▸ TASK DIRECTIONS: Before anything else, copy every record below exactly as it stands.

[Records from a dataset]
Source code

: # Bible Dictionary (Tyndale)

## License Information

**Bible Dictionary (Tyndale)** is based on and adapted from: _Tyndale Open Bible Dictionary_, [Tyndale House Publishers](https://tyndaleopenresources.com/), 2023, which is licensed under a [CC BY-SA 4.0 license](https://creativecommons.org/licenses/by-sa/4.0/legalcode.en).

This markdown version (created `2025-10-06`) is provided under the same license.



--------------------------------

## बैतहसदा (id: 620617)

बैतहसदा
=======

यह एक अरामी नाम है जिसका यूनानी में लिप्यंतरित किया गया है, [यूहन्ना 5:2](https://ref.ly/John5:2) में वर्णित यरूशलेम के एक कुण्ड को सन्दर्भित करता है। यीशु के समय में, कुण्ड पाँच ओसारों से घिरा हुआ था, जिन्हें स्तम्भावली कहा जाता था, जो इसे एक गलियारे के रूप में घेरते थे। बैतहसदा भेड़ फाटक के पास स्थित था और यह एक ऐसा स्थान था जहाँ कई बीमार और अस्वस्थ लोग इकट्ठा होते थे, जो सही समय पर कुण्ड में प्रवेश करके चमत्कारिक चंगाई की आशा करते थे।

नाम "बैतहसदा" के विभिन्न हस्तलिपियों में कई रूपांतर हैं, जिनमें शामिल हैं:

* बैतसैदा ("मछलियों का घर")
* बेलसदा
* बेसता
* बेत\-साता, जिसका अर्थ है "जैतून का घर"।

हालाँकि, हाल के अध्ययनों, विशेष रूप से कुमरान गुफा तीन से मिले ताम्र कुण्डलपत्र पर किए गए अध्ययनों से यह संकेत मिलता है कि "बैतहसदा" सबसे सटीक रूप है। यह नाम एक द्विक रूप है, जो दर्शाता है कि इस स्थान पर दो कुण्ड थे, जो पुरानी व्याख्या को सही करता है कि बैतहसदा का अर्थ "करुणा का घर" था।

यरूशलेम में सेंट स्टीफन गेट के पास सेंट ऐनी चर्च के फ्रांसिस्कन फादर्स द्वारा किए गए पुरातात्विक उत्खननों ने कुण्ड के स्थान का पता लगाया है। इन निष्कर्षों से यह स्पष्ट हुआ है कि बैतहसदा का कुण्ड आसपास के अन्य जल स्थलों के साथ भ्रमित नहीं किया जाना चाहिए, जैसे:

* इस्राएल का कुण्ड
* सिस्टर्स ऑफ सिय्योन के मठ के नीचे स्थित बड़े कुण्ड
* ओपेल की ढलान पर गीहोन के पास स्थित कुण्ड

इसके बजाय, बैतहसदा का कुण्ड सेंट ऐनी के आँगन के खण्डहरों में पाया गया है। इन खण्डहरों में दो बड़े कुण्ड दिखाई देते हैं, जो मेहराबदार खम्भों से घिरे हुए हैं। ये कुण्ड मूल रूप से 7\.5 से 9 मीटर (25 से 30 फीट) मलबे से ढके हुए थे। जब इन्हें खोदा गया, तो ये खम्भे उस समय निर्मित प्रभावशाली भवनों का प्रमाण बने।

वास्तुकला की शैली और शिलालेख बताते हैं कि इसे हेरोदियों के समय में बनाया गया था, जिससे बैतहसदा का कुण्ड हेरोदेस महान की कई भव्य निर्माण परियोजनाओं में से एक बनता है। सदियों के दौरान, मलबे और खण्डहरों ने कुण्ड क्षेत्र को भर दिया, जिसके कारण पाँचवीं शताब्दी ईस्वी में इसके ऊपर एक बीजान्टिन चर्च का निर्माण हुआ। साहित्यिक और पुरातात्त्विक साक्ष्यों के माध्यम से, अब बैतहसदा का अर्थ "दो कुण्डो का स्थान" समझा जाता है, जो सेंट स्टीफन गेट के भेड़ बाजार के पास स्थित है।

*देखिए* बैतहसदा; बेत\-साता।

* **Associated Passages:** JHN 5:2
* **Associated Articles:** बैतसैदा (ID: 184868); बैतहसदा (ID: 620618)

▸ ANSWER:
Source code

: # Bible Dictionary (Tyndale)

## License Information

**Bible Dictionary (Tyndale)** is based on and adapted from: _Tyndale Open Bible Dictionary_, [Tyndale House Publishers](https://tyndaleopenresources.com/), 2023, which is licensed under a [CC BY-SA 4.0 license](https://creativecommons.org/licenses/by-sa/4.0/legalcode.en).

This markdown version (created `2025-10-06`) is provided under the same license.



--------------------------------

## बैतहसदा (id: 620617)

बैतहसदा
=======

यह एक अरामी नाम है जिसका यूनानी में लिप्यंतरित किया गया है, [यूहन्ना 5:2](https://ref.ly/John5:2) में वर्णित यरूशलेम के एक कुण्ड को सन्दर्भित करता है। यीशु के समय में, कुण्ड पाँच ओसारों से घिरा हुआ था, जिन्हें स्तम्भावली कहा जाता था, जो इसे एक गलियारे के रूप में घेरते थे। बैतहसदा भेड़ फाटक के पास स्थित था और यह एक ऐसा स्थान था जहाँ कई बीमार और अस्वस्थ लोग इकट्ठा होते थे, जो सही समय पर कुण्ड में प्रवेश करके चमत्कारिक चंगाई की आशा करते थे।

नाम "बैतहसदा" के विभिन्न हस्तलिपियों में कई रूपांतर हैं, जिनमें शामिल हैं:

* बैतसैदा ("मछलियों का घर")
* बेलसदा
* बेसता
* बेत\-साता, जिसका अर्थ है "जैतून का घर"।

हालाँकि, हाल के अध्ययनों, विशेष रूप से कुमरान गुफा तीन से मिले ताम्र कुण्डलपत्र पर किए गए अध्ययनों से यह संकेत मिलता है कि "बैतहसदा" सबसे सटीक रूप है। यह नाम एक द्विक रूप है, जो दर्शाता है कि इस स्थान पर दो कुण्ड थे, जो पुरानी व्याख्या को सही करता है कि बैतहसदा का अर्थ "करुणा का घर" था।

यरूशलेम में सेंट स्टीफन गेट के पास सेंट ऐनी चर्च के फ्रांसिस्कन फादर्स द्वारा किए गए पुरातात्विक उत्खननों ने कुण्ड के स्थान का पता लगाया है। इन निष्कर्षों से यह स्पष्ट हुआ है कि बैतहसदा का कुण्ड आसपास के अन्य जल स्थलों के साथ भ्रमित नहीं किया जाना चाहिए, जैसे:

* इस्राएल का कुण्ड
* सिस्टर्स ऑफ सिय्योन के मठ के नीचे स्थित बड़े कुण्ड
* ओपेल की ढलान पर गीहोन के पास स्थित कुण्ड

इसके बजाय, बैतहसदा का कुण्ड सेंट ऐनी के आँगन के खण्डहरों में पाया गया है। इन खण्डहरों में दो बड़े कुण्ड दिखाई देते हैं, जो मेहराबदार खम्भों से घिरे हुए हैं। ये कुण्ड मूल रूप से 7\.5 से 9 मीटर (25 से 30 फीट) मलबे से ढके हुए थे। जब इन्हें खोदा गया, तो ये खम्भे उस समय निर्मित प्रभावशाली भवनों का प्रमाण बने।

वास्तुकला की शैली और शिलालेख बताते हैं कि इसे हेरोदियों के समय में बनाया गया था, जिससे बैतहसदा का कुण्ड हेरोदेस महान की कई भव्य निर्माण परियोजनाओं में से एक बनता है। सदियों के दौरान, मलबे और खण्डहरों ने कुण्ड क्षेत्र को भर दिया, जिसके कारण पाँचवीं शताब्दी ईस्वी में इसके ऊपर एक बीजान्टिन चर्च का निर्माण हुआ। साहित्यिक और पुरातात्त्विक साक्ष्यों के माध्यम से, अब बैतहसदा का अर्थ "दो कुण्डो का स्थान" समझा जाता है, जो सेंट स्टीफन गेट के भेड़ बाजार के पास स्थित है।

*देखिए* बैतहसदा; बेत\-साता।

* **Associated Passages:** JHN 5:2
* **Associated Articles:** बैतसैदा (ID: 184868); बैतहसदा (ID: 620618)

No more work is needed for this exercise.